The major cost of trading in this market, which is largely undertaken between a very limited range of banks –
often, as noted on a pure inter-bank basis – or with a limited range of large commercial counterparties
operating what are, in effect, their own in house banks usually called treasury departments, is labour. Those
employed in this sector are relatively small in number and often very highly remunerated: the exact target of
many recent policies seeking to curtail excessive pay in the banking sector. If there are smaller volumes of
transactions and smaller profits made as a result both the number employed in the activity and the average
pay of those remaining in it are likely to fall to compensate for two things: firstly reduced volumes and
secondly the fact that out of margins on the remaining trades undertaken a tax of up to (on the basis
estimated here) one third of the margin might be paid. The impact of a fall in value and volume of 25%
followed by the loss of margin out of the remaining trade of up to 33% means that in combination cost
reductions of up to 50% will be required in this sector.
He thinks that a transaction tax will reduce margins.
Umm, no, we think that a transaction tax will, as he notes himself, reduce volumes. Liquidity. We know what happens when liquidity dries up in a market. Margins rise. In fact, we know what used to be true in financial markets when there was less liqudity. Margins were higher.
We think that more competition reduces margins….less competition means higher margins. Competition and liquidity are pretty much the same thing.
Jebus, and the TUC are proposing to change the taxation of the world\’s financial system on the basis of this gibbering?

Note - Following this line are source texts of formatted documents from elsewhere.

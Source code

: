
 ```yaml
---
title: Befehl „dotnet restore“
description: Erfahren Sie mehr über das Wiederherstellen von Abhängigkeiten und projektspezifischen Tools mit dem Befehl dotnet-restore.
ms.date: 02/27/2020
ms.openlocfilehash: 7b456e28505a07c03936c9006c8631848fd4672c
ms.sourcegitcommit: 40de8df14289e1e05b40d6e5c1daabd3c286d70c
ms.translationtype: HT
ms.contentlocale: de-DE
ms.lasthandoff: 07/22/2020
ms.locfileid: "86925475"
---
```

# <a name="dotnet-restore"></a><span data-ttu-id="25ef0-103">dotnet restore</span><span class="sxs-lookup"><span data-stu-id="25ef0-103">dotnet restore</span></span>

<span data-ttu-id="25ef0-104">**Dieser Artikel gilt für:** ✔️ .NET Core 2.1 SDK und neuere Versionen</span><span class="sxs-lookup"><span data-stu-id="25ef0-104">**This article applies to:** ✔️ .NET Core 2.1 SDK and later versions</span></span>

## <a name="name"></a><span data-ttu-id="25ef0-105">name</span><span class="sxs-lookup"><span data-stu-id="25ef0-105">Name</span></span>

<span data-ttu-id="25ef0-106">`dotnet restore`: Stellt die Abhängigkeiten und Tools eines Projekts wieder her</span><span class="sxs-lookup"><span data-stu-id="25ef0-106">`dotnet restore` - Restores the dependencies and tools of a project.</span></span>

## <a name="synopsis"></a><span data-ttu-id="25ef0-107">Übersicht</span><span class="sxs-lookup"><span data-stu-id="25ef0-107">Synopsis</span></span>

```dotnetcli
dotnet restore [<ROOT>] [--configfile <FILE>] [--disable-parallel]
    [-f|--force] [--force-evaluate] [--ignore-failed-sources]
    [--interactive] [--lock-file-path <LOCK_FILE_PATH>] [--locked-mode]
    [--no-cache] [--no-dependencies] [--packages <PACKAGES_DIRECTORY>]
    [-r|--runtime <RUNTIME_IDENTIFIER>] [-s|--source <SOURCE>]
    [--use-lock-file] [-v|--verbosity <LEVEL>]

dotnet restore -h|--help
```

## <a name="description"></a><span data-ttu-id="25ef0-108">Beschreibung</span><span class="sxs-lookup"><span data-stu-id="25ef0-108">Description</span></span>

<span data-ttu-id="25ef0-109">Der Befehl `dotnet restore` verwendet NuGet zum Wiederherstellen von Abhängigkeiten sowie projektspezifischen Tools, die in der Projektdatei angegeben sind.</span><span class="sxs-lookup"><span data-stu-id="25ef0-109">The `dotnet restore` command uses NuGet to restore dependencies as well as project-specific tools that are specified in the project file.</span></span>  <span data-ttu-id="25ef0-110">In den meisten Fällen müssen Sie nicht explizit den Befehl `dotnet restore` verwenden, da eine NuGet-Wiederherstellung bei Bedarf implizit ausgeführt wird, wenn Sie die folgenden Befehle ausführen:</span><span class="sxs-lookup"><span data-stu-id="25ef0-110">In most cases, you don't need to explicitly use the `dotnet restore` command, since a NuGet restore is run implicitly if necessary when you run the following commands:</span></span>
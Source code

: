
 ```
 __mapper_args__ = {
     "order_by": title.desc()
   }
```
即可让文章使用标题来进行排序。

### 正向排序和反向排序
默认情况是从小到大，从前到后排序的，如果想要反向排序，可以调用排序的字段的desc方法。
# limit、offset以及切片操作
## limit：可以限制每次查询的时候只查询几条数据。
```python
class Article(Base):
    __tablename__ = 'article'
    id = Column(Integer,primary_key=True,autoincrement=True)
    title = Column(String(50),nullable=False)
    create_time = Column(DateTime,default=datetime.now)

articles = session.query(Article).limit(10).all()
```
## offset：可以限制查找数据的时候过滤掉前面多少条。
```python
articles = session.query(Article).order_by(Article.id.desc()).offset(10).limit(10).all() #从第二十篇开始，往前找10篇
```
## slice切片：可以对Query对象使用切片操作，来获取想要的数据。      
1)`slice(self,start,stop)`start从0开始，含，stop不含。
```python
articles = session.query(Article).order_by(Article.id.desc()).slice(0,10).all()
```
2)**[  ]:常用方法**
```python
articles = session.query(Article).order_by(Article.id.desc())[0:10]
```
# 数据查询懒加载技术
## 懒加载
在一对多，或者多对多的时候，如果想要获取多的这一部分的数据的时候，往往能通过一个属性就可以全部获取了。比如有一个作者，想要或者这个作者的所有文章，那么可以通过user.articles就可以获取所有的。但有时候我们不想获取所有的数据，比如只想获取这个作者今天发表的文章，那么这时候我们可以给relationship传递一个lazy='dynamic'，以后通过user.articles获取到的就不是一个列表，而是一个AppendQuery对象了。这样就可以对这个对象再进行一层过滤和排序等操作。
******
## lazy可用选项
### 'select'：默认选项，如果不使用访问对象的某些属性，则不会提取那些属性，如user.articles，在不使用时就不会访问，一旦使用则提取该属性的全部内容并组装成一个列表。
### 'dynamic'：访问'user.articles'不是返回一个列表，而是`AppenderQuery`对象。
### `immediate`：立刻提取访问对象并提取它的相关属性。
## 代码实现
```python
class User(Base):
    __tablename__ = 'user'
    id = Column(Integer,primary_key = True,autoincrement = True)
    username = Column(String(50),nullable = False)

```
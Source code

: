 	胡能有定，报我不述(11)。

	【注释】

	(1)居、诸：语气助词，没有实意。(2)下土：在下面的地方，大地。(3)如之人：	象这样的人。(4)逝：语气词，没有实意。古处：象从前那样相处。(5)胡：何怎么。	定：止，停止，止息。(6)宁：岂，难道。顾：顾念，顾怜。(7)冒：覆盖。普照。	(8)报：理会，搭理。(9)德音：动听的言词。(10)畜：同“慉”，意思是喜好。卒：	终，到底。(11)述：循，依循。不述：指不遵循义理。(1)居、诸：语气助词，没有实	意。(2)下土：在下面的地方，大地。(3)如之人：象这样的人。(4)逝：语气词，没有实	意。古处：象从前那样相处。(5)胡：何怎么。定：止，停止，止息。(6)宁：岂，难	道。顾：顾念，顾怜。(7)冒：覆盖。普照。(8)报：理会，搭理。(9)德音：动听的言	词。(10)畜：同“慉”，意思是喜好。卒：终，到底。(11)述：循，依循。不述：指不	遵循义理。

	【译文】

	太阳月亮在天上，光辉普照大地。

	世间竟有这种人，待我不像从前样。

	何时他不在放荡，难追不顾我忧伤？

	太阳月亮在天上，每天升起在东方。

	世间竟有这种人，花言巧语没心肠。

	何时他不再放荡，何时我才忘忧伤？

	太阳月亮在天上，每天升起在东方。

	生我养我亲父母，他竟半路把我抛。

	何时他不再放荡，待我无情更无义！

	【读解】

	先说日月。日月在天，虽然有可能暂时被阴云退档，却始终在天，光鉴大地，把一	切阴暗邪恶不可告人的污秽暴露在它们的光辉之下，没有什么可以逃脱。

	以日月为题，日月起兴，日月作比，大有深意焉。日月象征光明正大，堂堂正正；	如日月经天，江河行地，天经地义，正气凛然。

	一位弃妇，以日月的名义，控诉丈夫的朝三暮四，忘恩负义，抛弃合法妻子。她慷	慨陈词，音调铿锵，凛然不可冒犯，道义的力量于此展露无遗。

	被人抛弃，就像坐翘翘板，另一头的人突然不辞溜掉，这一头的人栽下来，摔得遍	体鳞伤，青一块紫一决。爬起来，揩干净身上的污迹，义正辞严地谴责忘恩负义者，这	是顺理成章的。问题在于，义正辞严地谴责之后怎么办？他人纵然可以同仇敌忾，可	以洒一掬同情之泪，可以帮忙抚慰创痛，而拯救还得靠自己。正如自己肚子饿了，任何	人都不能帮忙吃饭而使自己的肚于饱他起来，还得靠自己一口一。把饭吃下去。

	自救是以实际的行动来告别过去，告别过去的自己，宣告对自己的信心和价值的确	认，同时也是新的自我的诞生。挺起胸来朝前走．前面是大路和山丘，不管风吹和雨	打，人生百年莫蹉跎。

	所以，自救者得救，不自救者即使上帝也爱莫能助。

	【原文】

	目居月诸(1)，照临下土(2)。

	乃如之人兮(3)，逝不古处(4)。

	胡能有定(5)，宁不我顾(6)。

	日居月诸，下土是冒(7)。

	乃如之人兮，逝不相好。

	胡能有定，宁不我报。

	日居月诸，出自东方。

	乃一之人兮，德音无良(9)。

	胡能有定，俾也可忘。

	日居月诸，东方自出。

What\’s worse, he entirely garbles the tax incidence argument. As and when margins increase then all those still trading such things pay more for their trading. And the more they pay for their trading is the incidence of the tax. It\’s bugger all to do with bankers getting lower pay.
I seriously and really don\’t believe it. Adam Lent must be horrified (assuming he\’s understood the point). Murphy has entirely garbled the tax incidence argument, so much so that this paper should generate loud guffaws among the economists who read it. And they\’ve paid Ritchie money to do this.
Really not the TUC\’s proudest hour. They had a technical paper written for them by someone who does not understand the technical issues he\’s writing about.